Start of RECORDS FOR THE TASK
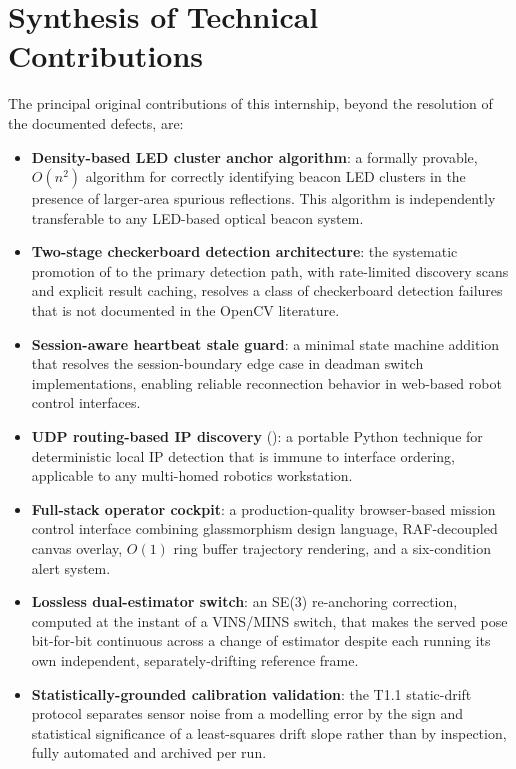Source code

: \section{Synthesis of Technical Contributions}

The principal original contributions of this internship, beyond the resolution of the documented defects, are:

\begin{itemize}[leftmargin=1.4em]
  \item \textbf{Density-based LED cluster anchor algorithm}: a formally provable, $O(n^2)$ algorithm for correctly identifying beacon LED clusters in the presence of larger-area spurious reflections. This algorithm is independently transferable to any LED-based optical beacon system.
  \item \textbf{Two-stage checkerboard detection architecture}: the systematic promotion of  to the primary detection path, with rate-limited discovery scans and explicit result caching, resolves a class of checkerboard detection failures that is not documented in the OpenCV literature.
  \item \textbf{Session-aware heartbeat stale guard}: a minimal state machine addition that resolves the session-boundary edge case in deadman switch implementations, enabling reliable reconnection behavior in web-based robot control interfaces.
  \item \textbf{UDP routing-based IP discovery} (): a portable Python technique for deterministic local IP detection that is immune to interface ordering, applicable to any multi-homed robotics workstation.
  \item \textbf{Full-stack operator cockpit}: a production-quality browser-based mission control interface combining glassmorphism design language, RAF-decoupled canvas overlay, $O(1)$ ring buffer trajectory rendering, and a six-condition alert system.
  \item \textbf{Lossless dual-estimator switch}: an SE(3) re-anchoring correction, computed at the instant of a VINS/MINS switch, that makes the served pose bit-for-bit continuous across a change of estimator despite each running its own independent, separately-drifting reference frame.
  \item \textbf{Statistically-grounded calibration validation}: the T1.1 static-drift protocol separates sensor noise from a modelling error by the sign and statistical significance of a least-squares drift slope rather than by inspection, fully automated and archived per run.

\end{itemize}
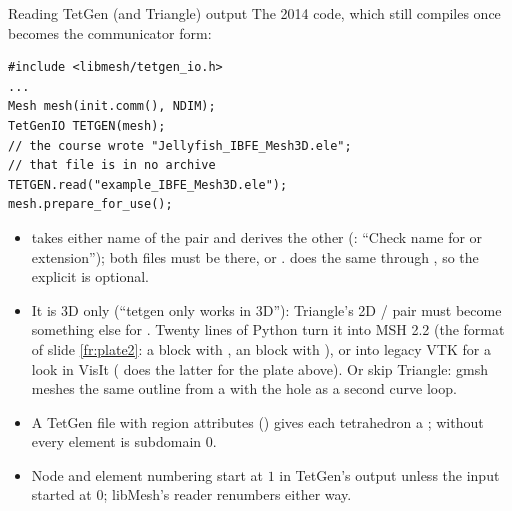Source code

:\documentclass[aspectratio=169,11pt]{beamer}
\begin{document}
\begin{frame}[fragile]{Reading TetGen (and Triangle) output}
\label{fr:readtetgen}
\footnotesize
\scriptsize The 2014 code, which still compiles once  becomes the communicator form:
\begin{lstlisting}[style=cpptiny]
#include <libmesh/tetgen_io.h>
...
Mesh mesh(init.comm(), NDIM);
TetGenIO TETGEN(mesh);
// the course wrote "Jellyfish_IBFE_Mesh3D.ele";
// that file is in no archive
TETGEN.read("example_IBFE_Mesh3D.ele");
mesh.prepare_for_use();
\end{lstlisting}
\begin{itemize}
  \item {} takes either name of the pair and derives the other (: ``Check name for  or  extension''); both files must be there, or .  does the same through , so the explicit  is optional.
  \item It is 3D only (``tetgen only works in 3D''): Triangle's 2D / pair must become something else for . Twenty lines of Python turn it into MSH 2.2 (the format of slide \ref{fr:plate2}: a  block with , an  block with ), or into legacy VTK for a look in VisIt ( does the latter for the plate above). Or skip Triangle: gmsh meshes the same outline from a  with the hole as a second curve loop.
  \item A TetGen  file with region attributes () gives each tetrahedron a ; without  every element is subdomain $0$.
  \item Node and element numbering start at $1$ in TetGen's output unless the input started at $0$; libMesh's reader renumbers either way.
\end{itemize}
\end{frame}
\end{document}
End of RECORDS FOR THE TASK
• _DIRECTIONS_: In your output, repeat the listing above exactly and include none of the pictures.

• _ANSWER SECTION_:
Source code

: \section{Synthesis of Technical Contributions}

The principal original contributions of this internship, beyond the resolution of the documented defects, are:

\begin{itemize}[leftmargin=1.4em]
  \item \textbf{Density-based LED cluster anchor algorithm}: a formally provable, $O(n^2)$ algorithm for correctly identifying beacon LED clusters in the presence of larger-area spurious reflections. This algorithm is independently transferable to any LED-based optical beacon system.
  \item \textbf{Two-stage checkerboard detection architecture}: the systematic promotion of  to the primary detection path, with rate-limited discovery scans and explicit result caching, resolves a class of checkerboard detection failures that is not documented in the OpenCV literature.
  \item \textbf{Session-aware heartbeat stale guard}: a minimal state machine addition that resolves the session-boundary edge case in deadman switch implementations, enabling reliable reconnection behavior in web-based robot control interfaces.
  \item \textbf{UDP routing-based IP discovery} (): a portable Python technique for deterministic local IP detection that is immune to interface ordering, applicable to any multi-homed robotics workstation.
  \item \textbf{Full-stack operator cockpit}: a production-quality browser-based mission control interface combining glassmorphism design language, RAF-decoupled canvas overlay, $O(1)$ ring buffer trajectory rendering, and a six-condition alert system.
  \item \textbf{Lossless dual-estimator switch}: an SE(3) re-anchoring correction, computed at the instant of a VINS/MINS switch, that makes the served pose bit-for-bit continuous across a change of estimator despite each running its own independent, separately-drifting reference frame.
  \item \textbf{Statistically-grounded calibration validation}: the T1.1 static-drift protocol separates sensor noise from a modelling error by the sign and statistical significance of a least-squares drift slope rather than by inspection, fully automated and archived per run.

\end{itemize}
Source code

:\documentclass[aspectratio=169,11pt]{beamer}
\begin{document}
\begin{frame}[fragile]{Reading TetGen (and Triangle) output}
\label{fr:readtetgen}
\footnotesize
\scriptsize The 2014 code, which still compiles once  becomes the communicator form:
\begin{lstlisting}[style=cpptiny]
#include <libmesh/tetgen_io.h>
...
Mesh mesh(init.comm(), NDIM);
TetGenIO TETGEN(mesh);
// the course wrote "Jellyfish_IBFE_Mesh3D.ele";
// that file is in no archive
TETGEN.read("example_IBFE_Mesh3D.ele");
mesh.prepare_for_use();
\end{lstlisting}
\begin{itemize}
  \item {} takes either name of the pair and derives the other (: ``Check name for  or  extension''); both files must be there, or .  does the same through , so the explicit  is optional.
  \item It is 3D only (``tetgen only works in 3D''): Triangle's 2D / pair must become something else for . Twenty lines of Python turn it into MSH 2.2 (the format of slide \ref{fr:plate2}: a  block with , an  block with ), or into legacy VTK for a look in VisIt ( does the latter for the plate above). Or skip Triangle: gmsh meshes the same outline from a  with the hole as a second curve loop.
  \item A TetGen  file with region attributes () gives each tetrahedron a ; without  every element is subdomain $0$.
  \item Node and element numbering start at $1$ in TetGen's output unless the input started at $0$; libMesh's reader renumbers either way.
\end{itemize}
\end{frame}
\end{document}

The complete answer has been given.